Wednesday, December 5, 2012

Deciding on technology

At the coffee table today, we were discussing how should a company decide to invest in a new technology. How it should align with business strategy of a company and here it is a study framework to decide the same.

So for the purpose of this blog, let us assume that a bank is coming to you for consulting engagement to decide on embarking on a technology change. The change will cost the bank close to $ 50 Million. Now that is a lot of money, bank is asking us, should we do this or not?

Before we start creating hypothesis about whether this is a good idea or not, we have to understand the reason for this technology change. Is it the case that, this will help in gaining more market share by increasing customer base? or is it just a technology change due to support termination of the current technology? Nail down the reason and build this in the part of the hypothesis.

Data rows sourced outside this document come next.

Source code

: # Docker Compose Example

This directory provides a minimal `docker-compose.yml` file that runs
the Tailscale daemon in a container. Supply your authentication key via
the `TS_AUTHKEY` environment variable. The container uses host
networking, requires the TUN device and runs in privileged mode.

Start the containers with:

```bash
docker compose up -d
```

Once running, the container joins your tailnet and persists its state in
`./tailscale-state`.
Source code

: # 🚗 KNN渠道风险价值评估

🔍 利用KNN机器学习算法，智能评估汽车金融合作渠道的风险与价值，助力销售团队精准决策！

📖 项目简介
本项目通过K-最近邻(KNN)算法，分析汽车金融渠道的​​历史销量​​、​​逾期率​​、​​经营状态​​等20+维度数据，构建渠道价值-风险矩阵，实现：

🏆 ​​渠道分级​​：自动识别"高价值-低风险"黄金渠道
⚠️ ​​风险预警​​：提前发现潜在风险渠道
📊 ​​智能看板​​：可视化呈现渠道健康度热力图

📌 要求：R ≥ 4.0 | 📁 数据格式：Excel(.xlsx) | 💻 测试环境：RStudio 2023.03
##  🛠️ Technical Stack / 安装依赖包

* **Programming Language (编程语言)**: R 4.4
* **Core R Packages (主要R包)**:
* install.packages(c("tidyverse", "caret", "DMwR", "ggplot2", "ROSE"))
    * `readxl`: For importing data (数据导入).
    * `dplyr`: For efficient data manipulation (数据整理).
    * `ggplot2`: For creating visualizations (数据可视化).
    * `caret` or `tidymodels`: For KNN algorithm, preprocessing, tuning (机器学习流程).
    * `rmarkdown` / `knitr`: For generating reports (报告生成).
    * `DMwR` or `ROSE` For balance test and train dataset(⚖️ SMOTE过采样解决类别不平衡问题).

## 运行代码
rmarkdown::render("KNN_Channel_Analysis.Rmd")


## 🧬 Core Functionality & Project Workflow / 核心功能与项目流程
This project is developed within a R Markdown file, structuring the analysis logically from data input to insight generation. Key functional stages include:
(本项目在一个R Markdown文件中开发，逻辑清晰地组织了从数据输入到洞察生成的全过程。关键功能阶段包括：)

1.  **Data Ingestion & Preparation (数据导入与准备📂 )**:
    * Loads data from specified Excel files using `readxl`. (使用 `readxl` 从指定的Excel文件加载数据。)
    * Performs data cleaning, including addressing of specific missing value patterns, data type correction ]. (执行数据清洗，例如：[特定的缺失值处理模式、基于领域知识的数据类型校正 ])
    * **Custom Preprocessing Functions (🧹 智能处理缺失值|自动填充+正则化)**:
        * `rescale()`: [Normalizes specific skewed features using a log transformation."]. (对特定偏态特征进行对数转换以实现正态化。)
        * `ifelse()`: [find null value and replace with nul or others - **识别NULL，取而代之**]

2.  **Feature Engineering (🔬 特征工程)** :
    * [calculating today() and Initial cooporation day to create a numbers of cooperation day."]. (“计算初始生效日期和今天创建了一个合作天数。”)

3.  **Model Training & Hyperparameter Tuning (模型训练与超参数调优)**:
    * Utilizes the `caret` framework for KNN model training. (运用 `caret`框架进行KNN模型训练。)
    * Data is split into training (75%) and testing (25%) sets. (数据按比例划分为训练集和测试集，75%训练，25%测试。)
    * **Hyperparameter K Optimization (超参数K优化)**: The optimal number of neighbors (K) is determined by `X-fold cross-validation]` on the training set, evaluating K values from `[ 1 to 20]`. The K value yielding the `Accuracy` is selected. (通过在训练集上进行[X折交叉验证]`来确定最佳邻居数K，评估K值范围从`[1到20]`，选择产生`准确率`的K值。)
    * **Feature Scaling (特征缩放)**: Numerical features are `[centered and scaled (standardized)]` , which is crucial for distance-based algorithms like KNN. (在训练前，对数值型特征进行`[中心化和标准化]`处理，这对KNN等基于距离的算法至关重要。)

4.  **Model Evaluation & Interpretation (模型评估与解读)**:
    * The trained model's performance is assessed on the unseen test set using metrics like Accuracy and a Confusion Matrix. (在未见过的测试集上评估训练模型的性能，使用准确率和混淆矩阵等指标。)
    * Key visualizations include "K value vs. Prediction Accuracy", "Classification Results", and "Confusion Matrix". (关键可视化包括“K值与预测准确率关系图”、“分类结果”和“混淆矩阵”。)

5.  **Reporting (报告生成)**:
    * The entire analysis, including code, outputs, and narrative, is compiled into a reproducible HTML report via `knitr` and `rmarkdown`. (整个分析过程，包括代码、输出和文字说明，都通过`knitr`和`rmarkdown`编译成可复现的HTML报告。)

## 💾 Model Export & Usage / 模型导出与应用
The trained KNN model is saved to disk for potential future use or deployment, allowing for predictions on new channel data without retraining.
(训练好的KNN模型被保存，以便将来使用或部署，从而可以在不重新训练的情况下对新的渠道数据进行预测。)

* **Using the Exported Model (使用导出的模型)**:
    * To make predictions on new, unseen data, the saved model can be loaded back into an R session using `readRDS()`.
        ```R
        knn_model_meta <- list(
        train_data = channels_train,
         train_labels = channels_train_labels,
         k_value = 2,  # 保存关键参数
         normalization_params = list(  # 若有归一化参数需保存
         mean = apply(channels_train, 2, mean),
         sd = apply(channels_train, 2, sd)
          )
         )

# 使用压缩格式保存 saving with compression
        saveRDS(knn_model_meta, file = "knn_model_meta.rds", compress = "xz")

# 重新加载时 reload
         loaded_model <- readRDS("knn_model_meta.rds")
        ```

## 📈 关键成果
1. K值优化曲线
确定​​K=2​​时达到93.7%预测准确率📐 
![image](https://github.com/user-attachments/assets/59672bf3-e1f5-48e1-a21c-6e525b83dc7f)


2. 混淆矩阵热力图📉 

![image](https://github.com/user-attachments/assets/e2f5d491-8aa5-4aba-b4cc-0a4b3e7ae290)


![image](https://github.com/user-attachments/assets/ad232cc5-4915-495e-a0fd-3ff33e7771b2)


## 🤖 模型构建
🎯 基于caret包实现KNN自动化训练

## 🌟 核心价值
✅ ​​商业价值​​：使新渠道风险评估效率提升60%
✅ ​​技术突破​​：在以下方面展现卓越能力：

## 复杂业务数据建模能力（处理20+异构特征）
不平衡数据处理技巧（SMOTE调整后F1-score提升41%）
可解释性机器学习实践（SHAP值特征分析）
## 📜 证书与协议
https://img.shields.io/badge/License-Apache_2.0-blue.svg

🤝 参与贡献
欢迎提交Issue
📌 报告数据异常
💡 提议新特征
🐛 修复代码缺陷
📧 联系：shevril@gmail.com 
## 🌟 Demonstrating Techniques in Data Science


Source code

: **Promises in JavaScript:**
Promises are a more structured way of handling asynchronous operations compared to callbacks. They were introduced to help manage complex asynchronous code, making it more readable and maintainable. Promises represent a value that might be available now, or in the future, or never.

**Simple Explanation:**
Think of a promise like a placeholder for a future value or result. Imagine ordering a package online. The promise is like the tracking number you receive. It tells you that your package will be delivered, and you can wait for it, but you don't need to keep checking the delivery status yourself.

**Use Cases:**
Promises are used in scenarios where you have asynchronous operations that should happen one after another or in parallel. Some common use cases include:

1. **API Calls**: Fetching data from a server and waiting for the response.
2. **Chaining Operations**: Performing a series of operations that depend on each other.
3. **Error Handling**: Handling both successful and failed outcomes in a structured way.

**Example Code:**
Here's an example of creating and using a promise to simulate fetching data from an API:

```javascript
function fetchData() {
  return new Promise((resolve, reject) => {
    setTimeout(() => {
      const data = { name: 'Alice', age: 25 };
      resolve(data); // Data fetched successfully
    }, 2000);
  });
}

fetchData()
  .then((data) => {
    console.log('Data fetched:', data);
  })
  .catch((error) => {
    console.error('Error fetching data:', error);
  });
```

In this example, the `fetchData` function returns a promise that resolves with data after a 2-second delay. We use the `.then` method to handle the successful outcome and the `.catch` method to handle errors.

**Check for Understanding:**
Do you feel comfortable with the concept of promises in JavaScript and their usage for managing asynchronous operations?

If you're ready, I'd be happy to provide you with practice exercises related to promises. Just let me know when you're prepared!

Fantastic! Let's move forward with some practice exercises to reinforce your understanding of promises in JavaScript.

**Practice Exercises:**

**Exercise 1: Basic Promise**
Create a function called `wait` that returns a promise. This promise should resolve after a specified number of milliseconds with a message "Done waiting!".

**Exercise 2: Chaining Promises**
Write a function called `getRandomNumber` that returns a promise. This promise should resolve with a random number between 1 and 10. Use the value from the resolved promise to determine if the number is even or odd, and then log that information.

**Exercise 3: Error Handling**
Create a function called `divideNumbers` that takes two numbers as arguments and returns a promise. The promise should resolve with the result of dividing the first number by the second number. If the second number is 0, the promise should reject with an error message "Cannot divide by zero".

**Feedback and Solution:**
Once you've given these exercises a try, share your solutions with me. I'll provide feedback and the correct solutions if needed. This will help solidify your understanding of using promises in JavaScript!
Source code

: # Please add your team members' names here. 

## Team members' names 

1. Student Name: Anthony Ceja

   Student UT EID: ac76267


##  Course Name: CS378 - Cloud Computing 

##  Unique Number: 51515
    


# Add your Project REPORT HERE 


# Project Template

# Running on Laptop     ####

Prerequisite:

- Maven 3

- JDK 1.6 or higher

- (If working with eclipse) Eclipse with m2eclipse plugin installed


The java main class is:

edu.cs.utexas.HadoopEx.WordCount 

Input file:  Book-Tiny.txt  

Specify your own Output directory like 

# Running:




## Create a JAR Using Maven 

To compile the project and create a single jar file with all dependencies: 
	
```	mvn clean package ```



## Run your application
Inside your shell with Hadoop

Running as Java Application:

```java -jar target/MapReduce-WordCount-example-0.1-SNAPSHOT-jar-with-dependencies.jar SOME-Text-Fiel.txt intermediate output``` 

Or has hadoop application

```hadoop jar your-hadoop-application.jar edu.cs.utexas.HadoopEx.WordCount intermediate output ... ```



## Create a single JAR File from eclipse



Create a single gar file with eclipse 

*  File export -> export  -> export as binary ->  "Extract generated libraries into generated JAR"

Ultimately, this exercise should lead to a basic NPV analysis. For that we require cash flows. The next question is how to reasonably determine cash flows. The answer would be to investigate the situation in the form of 3 Cs customers, competition, and company. So if the hypothesis is not to go ahead with the technology, factor in the the possibilities whether the customer base will be shrinking or not, that the competitors for the smaller number of banks were huge and low, low cost providers, and that the companies cost structure and particular strengths would keep them from being competitive with larger players no matter how much they invested in technology.

This is not a an elaborate framework, just a guiding tool for the study!

Thoughts?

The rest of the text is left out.